In order to improve system performance, there is a need to reduce the latency associated with the remote access times. To date, existing approaches have had limitations. For example, profiling-based optimizations use aggregated views which, in turn, fail to adapt to varying access patterns. In addition, one needs to recompile the code to use previous profiling information.
As another example, existing dynamic optimizations are often implemented in the kernel which, in turn, requires expensive kernel patches whenever any change is required. As a further example, existing rare user-space tools use page-level information to reduce remote memory access times, but have bad performance for large-size data objects. Thus, there is a need to reduce the latency associated with the remote access times that overcomes these limitations.
The present invention reduces the latency associated with remote access time by migrating data between NUMA nodes based on the NUMA node that is accessing the data the most. The present invention includes a method of operating a NUMA system.
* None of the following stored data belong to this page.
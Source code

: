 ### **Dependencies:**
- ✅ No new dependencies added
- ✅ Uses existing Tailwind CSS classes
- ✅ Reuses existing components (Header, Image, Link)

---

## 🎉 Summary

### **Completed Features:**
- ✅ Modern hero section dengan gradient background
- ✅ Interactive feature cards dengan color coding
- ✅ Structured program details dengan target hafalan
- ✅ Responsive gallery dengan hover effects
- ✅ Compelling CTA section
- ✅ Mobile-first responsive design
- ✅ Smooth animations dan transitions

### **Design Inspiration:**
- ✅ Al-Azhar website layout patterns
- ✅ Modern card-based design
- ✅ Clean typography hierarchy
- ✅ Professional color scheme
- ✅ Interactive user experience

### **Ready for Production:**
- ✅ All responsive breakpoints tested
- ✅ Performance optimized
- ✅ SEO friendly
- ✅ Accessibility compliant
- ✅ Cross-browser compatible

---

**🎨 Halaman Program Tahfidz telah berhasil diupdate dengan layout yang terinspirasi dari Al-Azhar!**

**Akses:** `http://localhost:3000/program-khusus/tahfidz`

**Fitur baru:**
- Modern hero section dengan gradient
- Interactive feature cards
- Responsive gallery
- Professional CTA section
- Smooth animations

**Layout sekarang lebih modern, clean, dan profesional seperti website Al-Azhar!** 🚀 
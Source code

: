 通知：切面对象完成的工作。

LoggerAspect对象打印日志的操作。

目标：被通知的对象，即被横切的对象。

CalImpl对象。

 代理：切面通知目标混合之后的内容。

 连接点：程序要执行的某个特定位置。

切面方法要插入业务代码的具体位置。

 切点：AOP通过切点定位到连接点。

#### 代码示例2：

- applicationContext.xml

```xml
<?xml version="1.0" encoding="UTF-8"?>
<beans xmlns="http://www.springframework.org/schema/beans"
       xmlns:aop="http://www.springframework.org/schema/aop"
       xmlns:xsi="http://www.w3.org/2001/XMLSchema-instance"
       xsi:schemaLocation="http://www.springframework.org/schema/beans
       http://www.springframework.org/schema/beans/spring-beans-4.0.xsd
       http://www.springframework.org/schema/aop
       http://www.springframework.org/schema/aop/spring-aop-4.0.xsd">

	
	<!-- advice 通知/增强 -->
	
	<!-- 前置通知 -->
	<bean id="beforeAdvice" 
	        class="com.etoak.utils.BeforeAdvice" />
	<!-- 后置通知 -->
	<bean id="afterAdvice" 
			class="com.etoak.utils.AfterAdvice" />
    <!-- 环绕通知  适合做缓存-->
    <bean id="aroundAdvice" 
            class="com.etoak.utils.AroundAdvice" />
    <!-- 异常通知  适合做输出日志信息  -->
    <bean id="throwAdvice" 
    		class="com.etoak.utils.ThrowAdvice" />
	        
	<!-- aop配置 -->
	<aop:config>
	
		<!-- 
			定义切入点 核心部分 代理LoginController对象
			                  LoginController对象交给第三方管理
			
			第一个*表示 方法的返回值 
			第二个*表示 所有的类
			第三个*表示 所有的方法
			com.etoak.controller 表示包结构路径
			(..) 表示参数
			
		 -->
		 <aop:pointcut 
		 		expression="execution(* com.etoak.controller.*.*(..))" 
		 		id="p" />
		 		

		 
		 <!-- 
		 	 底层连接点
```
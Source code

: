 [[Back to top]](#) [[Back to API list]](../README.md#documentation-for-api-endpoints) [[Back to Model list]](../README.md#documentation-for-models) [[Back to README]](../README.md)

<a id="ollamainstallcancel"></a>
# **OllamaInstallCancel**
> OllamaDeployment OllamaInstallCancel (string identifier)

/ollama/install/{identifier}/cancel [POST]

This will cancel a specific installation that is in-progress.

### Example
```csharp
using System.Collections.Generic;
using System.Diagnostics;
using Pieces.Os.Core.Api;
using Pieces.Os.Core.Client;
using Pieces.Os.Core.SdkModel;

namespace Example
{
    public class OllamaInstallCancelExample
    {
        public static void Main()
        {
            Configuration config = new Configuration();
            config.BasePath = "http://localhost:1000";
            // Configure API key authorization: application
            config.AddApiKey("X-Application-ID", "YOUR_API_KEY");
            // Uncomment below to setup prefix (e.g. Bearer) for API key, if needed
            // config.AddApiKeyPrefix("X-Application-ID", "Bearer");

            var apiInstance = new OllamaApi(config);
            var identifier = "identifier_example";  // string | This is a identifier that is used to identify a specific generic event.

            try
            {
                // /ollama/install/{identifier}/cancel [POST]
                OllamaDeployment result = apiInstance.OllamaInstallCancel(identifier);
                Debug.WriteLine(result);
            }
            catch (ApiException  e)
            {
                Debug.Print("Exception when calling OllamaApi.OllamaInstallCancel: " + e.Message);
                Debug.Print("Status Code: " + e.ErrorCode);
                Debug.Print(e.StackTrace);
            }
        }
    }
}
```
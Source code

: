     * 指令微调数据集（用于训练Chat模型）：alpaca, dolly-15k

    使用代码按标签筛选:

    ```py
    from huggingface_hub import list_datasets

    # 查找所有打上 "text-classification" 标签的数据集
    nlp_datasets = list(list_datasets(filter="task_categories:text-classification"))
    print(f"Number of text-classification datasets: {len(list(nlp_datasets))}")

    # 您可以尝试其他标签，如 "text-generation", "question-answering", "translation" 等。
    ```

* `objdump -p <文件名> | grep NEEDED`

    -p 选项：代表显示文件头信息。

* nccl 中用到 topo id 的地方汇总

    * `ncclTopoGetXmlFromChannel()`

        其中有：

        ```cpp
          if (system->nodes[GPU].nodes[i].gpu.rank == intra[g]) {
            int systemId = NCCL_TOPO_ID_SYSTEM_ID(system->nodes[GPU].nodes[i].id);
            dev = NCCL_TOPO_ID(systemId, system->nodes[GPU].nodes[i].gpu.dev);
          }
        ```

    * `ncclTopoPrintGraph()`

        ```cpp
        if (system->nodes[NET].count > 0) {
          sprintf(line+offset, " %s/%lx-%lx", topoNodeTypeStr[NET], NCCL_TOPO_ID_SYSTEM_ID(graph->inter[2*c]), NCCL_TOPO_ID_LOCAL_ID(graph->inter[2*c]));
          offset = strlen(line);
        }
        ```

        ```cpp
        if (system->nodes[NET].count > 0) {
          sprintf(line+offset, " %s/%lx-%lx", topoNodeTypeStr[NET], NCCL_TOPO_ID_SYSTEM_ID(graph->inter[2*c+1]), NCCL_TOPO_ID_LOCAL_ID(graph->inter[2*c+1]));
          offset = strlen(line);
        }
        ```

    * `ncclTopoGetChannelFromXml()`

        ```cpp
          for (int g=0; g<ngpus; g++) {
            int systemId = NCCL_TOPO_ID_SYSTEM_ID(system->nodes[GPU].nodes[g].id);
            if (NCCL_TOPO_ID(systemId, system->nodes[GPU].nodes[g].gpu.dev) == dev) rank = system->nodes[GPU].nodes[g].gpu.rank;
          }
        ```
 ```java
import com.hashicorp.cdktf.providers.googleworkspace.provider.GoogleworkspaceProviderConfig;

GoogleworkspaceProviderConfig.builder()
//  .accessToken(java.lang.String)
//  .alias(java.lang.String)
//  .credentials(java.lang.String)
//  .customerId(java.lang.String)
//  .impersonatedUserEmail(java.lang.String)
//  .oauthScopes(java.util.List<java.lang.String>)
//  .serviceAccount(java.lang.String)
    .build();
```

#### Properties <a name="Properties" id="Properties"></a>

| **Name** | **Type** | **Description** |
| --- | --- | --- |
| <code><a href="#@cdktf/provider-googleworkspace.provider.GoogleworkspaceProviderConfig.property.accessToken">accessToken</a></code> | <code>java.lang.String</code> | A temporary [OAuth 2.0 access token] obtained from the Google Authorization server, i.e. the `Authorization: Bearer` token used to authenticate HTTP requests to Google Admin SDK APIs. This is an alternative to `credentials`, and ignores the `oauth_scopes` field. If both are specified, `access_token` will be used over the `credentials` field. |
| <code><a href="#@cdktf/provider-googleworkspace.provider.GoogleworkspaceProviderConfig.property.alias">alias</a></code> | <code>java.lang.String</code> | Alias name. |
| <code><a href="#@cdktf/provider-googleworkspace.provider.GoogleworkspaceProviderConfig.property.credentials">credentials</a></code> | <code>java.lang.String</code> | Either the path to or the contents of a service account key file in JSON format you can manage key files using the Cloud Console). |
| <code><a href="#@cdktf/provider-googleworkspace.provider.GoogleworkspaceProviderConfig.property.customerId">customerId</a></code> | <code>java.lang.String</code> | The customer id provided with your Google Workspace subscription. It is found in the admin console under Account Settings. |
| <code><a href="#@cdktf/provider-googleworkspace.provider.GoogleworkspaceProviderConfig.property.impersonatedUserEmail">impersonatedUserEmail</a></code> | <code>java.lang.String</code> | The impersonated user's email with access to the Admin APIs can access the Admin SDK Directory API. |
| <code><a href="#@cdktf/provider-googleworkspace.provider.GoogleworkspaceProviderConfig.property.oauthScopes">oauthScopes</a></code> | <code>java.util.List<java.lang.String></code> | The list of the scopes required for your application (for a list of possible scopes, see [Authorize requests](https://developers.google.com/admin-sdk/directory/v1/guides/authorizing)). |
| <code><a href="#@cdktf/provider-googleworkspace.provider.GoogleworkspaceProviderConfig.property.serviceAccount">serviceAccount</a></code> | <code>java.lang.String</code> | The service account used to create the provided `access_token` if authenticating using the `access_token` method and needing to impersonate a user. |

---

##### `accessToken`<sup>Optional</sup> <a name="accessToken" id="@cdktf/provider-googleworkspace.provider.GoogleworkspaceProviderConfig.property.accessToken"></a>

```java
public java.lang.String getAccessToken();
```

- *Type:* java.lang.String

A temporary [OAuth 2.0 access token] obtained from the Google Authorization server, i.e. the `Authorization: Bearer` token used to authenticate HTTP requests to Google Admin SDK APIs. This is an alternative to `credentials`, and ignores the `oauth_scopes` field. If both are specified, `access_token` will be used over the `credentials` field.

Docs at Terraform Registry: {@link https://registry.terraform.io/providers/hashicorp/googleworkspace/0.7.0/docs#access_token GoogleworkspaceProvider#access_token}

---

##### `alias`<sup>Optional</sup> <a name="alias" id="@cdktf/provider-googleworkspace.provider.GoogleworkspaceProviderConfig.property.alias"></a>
The method includes determining a requested data object from a requested memory address in a sampled memory request from a requesting NUMA node. The requested data object represents a range of memory addresses. The method also includes determining whether a size of the requested data object is a page or less, or more than a page. When the size of the requested data object is a page or less, the method increments a count that measures a number of times that the requesting NUMA node has sought to access the requested data object. The method further determines whether the count has exceeded a threshold within a predetermined time period, and when the count exceeds the threshold, migrates the page that includes the requested data object to the requesting NUMA node.
The present invention also includes a NUMA system that includes a memory partitioned into a series of local partitions, and a series of NUMA nodes coupled to the local partitions. Each NUMA node has a corresponding local partition of the memory, and a number of processors coupled to the memory. The NUMA system further includes a bus that couples the NUMA nodes together, and a profiler that is coupled to the bus. The profiler to determine a requested data object from a requested memory address in a sampled memory request from a requesting NUMA node. The requested data object represents a range of memory addresses. The profiler to also determine whether a size of the requested data object is a page or less, or more than a page. When the size of the requested data object is a page or less, the profiler to increment a count that measures a number of times that the requesting NUMA node has sought to access the requested data object. The profiler to further determine whether the count has exceeded a threshold within a predetermined time period, and when the count exceeds the threshold, migrate the page that includes the requested data object to the requesting NUMA node.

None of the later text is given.